HMAuthors: The ZS-9 clinical program was designed to investigate treatment of acute and chronic hyperkalemia in ambulatory patients. Therefore, we expect ZS-9 to help all hyperkalemic patients regardless of the underlying cause. In our three prospective, randomized, double-blind, placebo-controlled clinical trials and our open-label continuation trials, studying over 1200 patients to date, we prospectively specified CKD, diabetes, heart failure, and patients on RAASi therapy as important subgroup populations. ZS-9 has been shown to be equally efficacious and safe in all of these pre-defined patient subgroups. In addition, in the HARMONIZE and ZS-005 studies, there was no upper limit in serum K+ levels and no lower limit of eGFR; so even patients with stage 5 CKD (not on dialysis) were enrolled.
eAJKD: What are the effects of ZS-9 on Ca+2, Mg+2, HCO3–?
HMAuthors: Unlike non-specific organic polymer exchange resins such as SPS, and the investigational agent Patiromer, sodium zirconium cyclosilicate (ZS-9) is a selective, non-absorbed, cation exchanger with a unique crystalline lattice that traps excess K+ in the gut with >25-fold selectivity for K+ over Ca+2 and Mg+2. In contrast, non-specific polymers like SPS have reported hypocalcemia and hypomagnesemia. It is hypothesized that the high K+ specificity of ZS-9 is attributable to the chemical composition and diameter of the micropores, which possibly act in an analogous manner to the selectivity filter utilized by physiologic K+ channels. As a likely result of this selectivity, in both Phase 3 trials to date, we observed no difference in either magnesium or calcium levels between any of the ZS-9 dose groups and placebo.

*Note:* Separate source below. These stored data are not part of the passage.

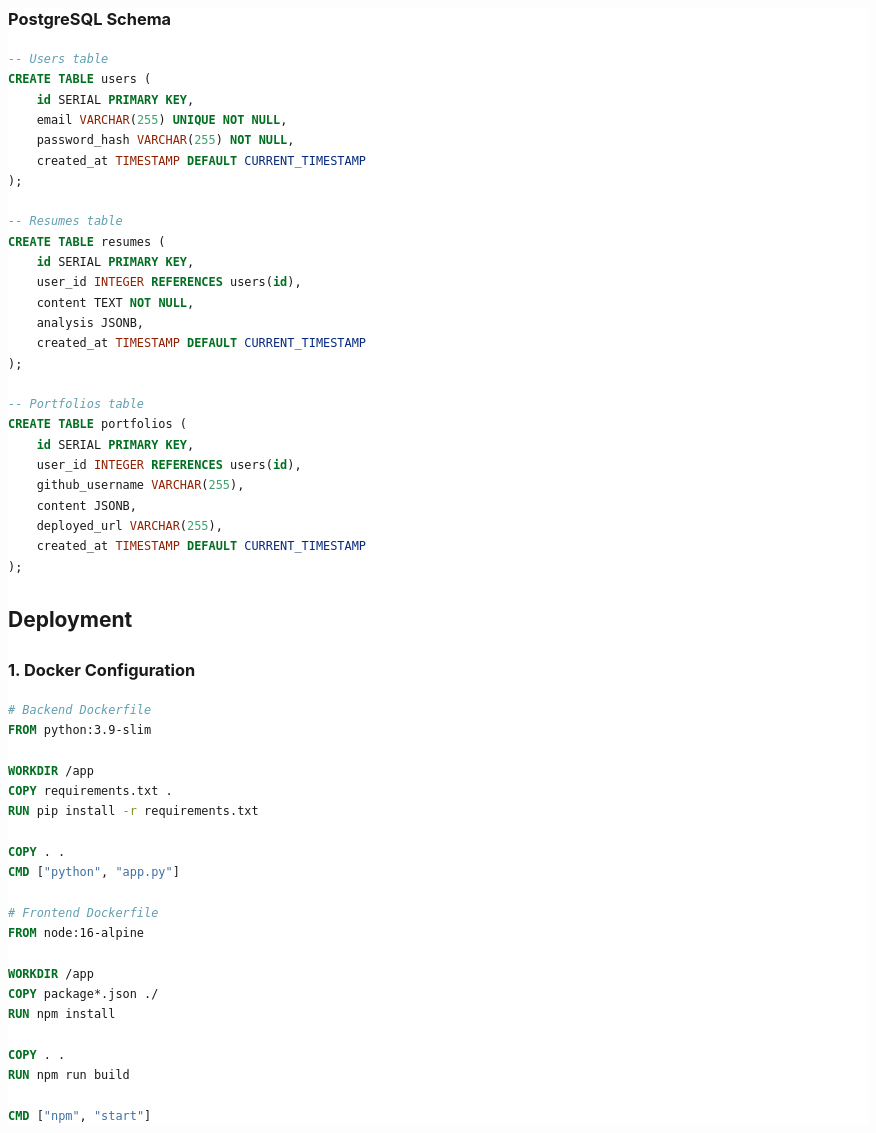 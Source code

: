 ### PostgreSQL Schema

```sql
-- Users table
CREATE TABLE users (
    id SERIAL PRIMARY KEY,
    email VARCHAR(255) UNIQUE NOT NULL,
    password_hash VARCHAR(255) NOT NULL,
    created_at TIMESTAMP DEFAULT CURRENT_TIMESTAMP
);

-- Resumes table
CREATE TABLE resumes (
    id SERIAL PRIMARY KEY,
    user_id INTEGER REFERENCES users(id),
    content TEXT NOT NULL,
    analysis JSONB,
    created_at TIMESTAMP DEFAULT CURRENT_TIMESTAMP
);

-- Portfolios table
CREATE TABLE portfolios (
    id SERIAL PRIMARY KEY,
    user_id INTEGER REFERENCES users(id),
    github_username VARCHAR(255),
    content JSONB,
    deployed_url VARCHAR(255),
    created_at TIMESTAMP DEFAULT CURRENT_TIMESTAMP
);
```

## Deployment

### 1. Docker Configuration

```dockerfile
# Backend Dockerfile
FROM python:3.9-slim

WORKDIR /app
COPY requirements.txt .
RUN pip install -r requirements.txt

COPY . .
CMD ["python", "app.py"]

# Frontend Dockerfile
FROM node:16-alpine

WORKDIR /app
COPY package*.json ./
RUN npm install

COPY . .
RUN npm run build

CMD ["npm", "start"]
```
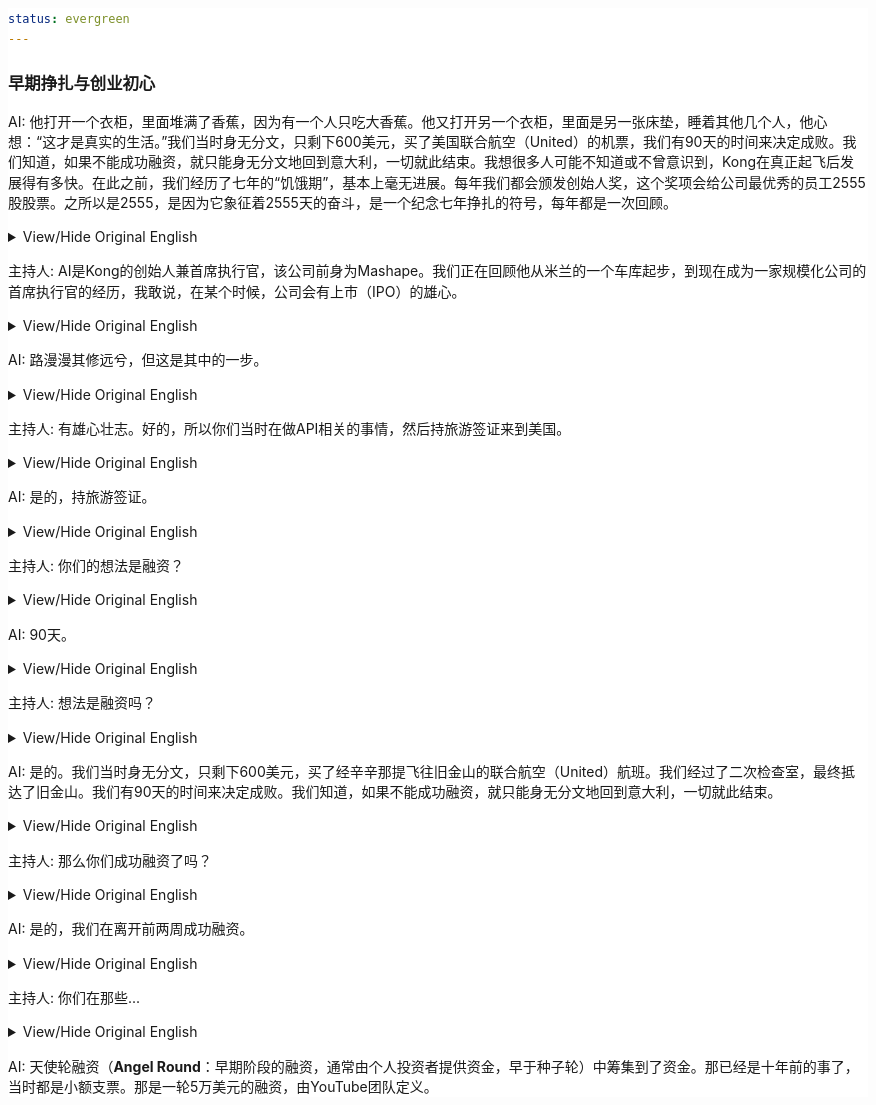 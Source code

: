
 ```yaml
status: evergreen
---
```

### 早期挣扎与创业初心

AI: 他打开一个衣柜，里面堆满了香蕉，因为有一个人只吃大香蕉。他又打开另一个衣柜，里面是另一张床垫，睡着其他几个人，他心想：“这才是真实的生活。”我们当时身无分文，只剩下600美元，买了美国联合航空（United）的机票，我们有90天的时间来决定成败。我们知道，如果不能成功融资，就只能身无分文地回到意大利，一切就此结束。我想很多人可能不知道或不曾意识到，Kong在真正起飞后发展得有多快。在此之前，我们经历了七年的“饥饿期”，基本上毫无进展。每年我们都会颁发创始人奖，这个奖项会给公司最优秀的员工2555股股票。之所以是2555，是因为它象征着2555天的奋斗，是一个纪念七年挣扎的符号，每年都是一次回顾。

<details><summary>View/Hide Original English</summary></details>

主持人: AI是Kong的创始人兼首席执行官，该公司前身为Mashape。我们正在回顾他从米兰的一个车库起步，到现在成为一家规模化公司的首席执行官的经历，我敢说，在某个时候，公司会有上市（IPO）的雄心。

<details><summary>View/Hide Original English</summary></details>

AI: 路漫漫其修远兮，但这是其中的一步。

<details><summary>View/Hide Original English</summary></details>

主持人: 有雄心壮志。好的，所以你们当时在做API相关的事情，然后持旅游签证来到美国。

<details><summary>View/Hide Original English</summary></details>

AI: 是的，持旅游签证。

<details><summary>View/Hide Original English</summary></details>

主持人: 你们的想法是融资？

<details><summary>View/Hide Original English</summary></details>

AI: 90天。

<details><summary>View/Hide Original English</summary></details>

主持人: 想法是融资吗？

<details><summary>View/Hide Original English</summary></details>

AI: 是的。我们当时身无分文，只剩下600美元，买了经辛辛那提飞往旧金山的联合航空（United）航班。我们经过了二次检查室，最终抵达了旧金山。我们有90天的时间来决定成败。我们知道，如果不能成功融资，就只能身无分文地回到意大利，一切就此结束。

<details><summary>View/Hide Original English</summary></details>

主持人: 那么你们成功融资了吗？

<details><summary>View/Hide Original English</summary></details>

AI: 是的，我们在离开前两周成功融资。

<details><summary>View/Hide Original English</summary></details>

主持人: 你们在那些...

<details><summary>View/Hide Original English</summary></details>

AI: 天使轮融资（**Angel Round**：早期阶段的融资，通常由个人投资者提供资金，早于种子轮）中筹集到了资金。那已经是十年前的事了，当时都是小额支票。那是一轮5万美元的融资，由YouTube团队定义。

Interestingly, ammonium ions (NH4+) are of very similar size to K+, and thus, are also bound by ZS-9. In our first two trials (ZS-002 and ZS-003), we observed an increase in serum bicarbonate, potentially contributing to an improvement in metabolic acidosis, which may be explained by the removal of ammonium by ZS-9. In particular, a plausible explanation for this improvement may be due to ammonia and bicarbonate combining in the liver to form urea, and therefore, by removing ammonia, bicarbonate is spared.

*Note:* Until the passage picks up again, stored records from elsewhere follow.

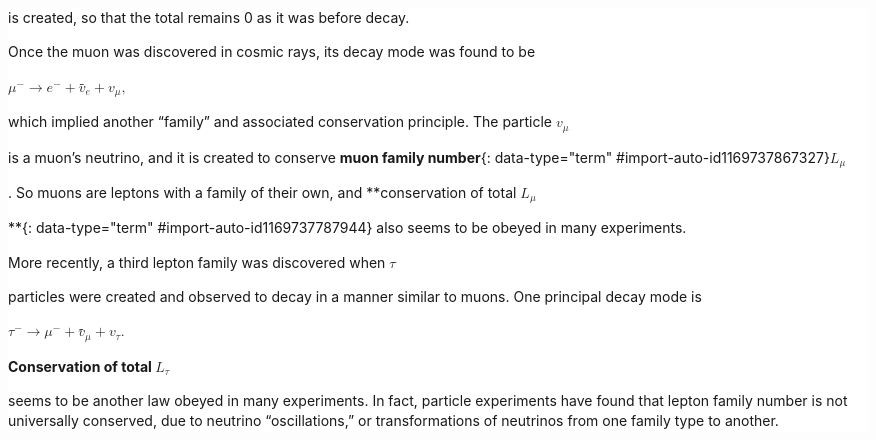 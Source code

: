  is created, so that the total remains 0 as it was before decay.

Once the muon was discovered in cosmic rays, its decay mode was found to be

<div data-type="equation" id="eip-112">
<math xmlns="http://www.w3.org/1998/Math/MathML"><semantics><mrow><mrow><mrow><msup><mi>μ</mi><mrow><mrow><mo stretchy="false">−</mo><mrow /></mrow></mrow></msup><mo stretchy="false">→</mo><mrow><mrow><msup><mi>e</mi><mrow><mrow><mo stretchy="false">−</mo><mrow /></mrow></mrow></msup><mo stretchy="false">+</mo><msub><mover accent="true"><mi>v</mi><mo stretchy="true">-</mo></mover><mrow><mi>e</mi></mrow></msub></mrow><mo stretchy="false">+</mo><msub><mi>v</mi><mrow><mi>μ</mi></mrow></msub></mrow></mrow></mrow><mtext>,</mtext><mrow /></mrow><annotation encoding="StarMath 5.0"> size 12{μ rSup { size 8{ - {}} } rightarrow e rSup { size 8{ - {}} } + { bar {v}} rSub { size 8{e} } +v rSub { size 8{μ} } ","} {}</annotation></semantics></math>
</div>

which implied another “family” and associated conservation principle. The particle <math xmlns="http://www.w3.org/1998/Math/MathML"><semantics><mrow><mrow><msub><mi>v</mi><mrow><mi>μ</mi></mrow></msub></mrow><mrow /></mrow><annotation encoding="StarMath 5.0"> size 12{L rSub { size 8{μ} } } {}</annotation></semantics></math>

 is a muon’s neutrino, and it is created to conserve **muon family number**{: data-type="term" #import-auto-id1169737867327}<math xmlns="http://www.w3.org/1998/Math/MathML"><semantics><mrow><mrow><msub><mi>L</mi><mrow><mi>μ</mi></mrow></msub></mrow><mrow /></mrow><annotation encoding="StarMath 5.0"> size 12{L rSub { size 8{μ} } } {}</annotation></semantics></math>

. So muons are leptons with a family of their own, and **conservation of total <math xmlns="http://www.w3.org/1998/Math/MathML"><semantics><mrow><mrow><msub><mi>L</mi><mrow><mi>μ</mi></mrow></msub></mrow><mrow /></mrow><annotation encoding="StarMath 5.0"> size 12{L rSub { size 8{μ} } } {}</annotation></semantics></math>

**{: data-type="term" #import-auto-id1169737787944} also seems to be obeyed in many experiments.

More recently, a third lepton family was discovered when <math xmlns="http://www.w3.org/1998/Math/MathML"><semantics><mrow><mrow><mi>τ</mi></mrow><mrow /></mrow><annotation encoding="StarMath 5.0"> size 12{τ} {}</annotation></semantics></math>

 particles were created and observed to decay in a manner similar to muons. One principal decay mode is

<div data-type="equation" id="eip-332">
<math xmlns="http://www.w3.org/1998/Math/MathML"><semantics><mrow><mrow><mrow><msup><mi>τ</mi><mrow><mrow><mo stretchy="false">−</mo><mrow /></mrow></mrow></msup><mo stretchy="false">→</mo><mrow><mrow><msup><mi>μ</mi><mrow><mrow><mo stretchy="false">−</mo><mrow /></mrow></mrow></msup><mo stretchy="false">+</mo><msub><mover accent="true"><mi>v</mi><mo stretchy="true">-</mo></mover><mrow><mi>μ</mi></mrow></msub></mrow><mo stretchy="false">+</mo><msub><mi>v</mi><mrow><mi>τ</mi></mrow></msub></mrow></mrow></mrow><mtext>.</mtext><mrow /></mrow><annotation encoding="StarMath 5.0"> size 12{τ rSup { size 8{ - {}} } rightarrow μ rSup { size 8{ - {}} } + { bar {v}} rSub { size 8{u} } +v rSub { size 8{τ} } "."} {}</annotation></semantics></math>
</div>

<strong data-type="term">Conservation of total </strong> <math xmlns="http://www.w3.org/1998/Math/MathML"><semantics><mrow><mrow><msub><mi>L</mi><mrow><mi>τ</mi></mrow></msub></mrow><mrow /></mrow><annotation encoding="StarMath 5.0"> size 12{L rSub { size 8{μ} } } {}</annotation></semantics></math>

 seems to be another law obeyed in many experiments. In fact, particle experiments have found that lepton family number is not universally conserved, due to neutrino “oscillations,” or transformations of neutrinos from one family type to another.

eAJKD: What does the future hold for ZS-9, in terms of FDA approval?
HMAuthors: In conjunction with our recently completed Phase 3 trial, the HARMONIZE study, we are conducting an extension study that is currently in its eighth month of investigation, and will generate longer-term open-label safety and tolerability data in patients who participated in HARMONIZE. Furthermore, we are conducting an additional long-term study to evaluate the extended safety and tolerability of ZS-9, as well as its efficacy in restoring and maintaining normal serum potassium levels in patients with hyperkalemia over at least one year of drug exposure.
In parallel, we intend to file a new drug application (NDA) with the U.S. Food and Drug Administration, and concomitantly with the European Medicines Agency (EMA), during the first half of 2015 with an anticipated approval in the first half of 2016.